▶ **WHAT YOU NEED TO DO**: Check each line of the material below for "thermal" and copy those where it appears.

▶ **EXTRACTED RECORDS**:
========================================================================

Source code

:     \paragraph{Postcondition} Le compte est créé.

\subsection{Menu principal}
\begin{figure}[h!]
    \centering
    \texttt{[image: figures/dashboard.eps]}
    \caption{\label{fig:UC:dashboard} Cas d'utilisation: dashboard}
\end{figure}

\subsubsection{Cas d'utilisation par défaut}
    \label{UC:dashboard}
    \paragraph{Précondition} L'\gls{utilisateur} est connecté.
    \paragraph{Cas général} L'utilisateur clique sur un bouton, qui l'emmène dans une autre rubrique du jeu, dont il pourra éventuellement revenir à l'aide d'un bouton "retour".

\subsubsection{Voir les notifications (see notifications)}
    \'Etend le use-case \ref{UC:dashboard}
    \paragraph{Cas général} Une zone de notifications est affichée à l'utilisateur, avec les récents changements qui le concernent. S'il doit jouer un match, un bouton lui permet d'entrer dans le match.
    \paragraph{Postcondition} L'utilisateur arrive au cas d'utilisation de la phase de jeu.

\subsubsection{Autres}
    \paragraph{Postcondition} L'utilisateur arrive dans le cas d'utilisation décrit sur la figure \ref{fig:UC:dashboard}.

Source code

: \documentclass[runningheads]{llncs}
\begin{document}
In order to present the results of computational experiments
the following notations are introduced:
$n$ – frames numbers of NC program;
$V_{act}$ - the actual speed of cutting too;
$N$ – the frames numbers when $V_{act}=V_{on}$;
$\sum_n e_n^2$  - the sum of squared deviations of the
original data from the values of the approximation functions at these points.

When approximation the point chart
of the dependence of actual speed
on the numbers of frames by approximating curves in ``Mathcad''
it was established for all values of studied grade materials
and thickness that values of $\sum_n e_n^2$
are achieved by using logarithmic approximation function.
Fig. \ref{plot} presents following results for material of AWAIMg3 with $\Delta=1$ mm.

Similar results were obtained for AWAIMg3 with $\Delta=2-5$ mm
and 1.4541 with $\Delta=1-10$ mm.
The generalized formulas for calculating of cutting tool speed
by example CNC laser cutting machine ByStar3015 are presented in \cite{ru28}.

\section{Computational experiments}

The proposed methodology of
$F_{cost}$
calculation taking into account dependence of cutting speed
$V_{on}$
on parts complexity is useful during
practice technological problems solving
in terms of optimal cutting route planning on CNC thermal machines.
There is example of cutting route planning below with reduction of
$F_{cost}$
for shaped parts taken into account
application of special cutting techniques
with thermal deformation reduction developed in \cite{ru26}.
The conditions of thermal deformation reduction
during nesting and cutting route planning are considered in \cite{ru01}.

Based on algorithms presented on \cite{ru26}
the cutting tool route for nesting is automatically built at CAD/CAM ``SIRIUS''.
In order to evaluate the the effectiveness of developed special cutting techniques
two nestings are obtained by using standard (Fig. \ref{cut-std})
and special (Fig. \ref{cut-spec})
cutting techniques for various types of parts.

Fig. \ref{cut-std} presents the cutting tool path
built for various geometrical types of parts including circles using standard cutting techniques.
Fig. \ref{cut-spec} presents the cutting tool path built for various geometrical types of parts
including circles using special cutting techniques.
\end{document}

========================================================================

▶ **RESULT**:
in terms of optimal cutting route planning on CNC thermal machines.
with thermal deformation reduction developed in \cite{ru26}.
The conditions of thermal deformation reduction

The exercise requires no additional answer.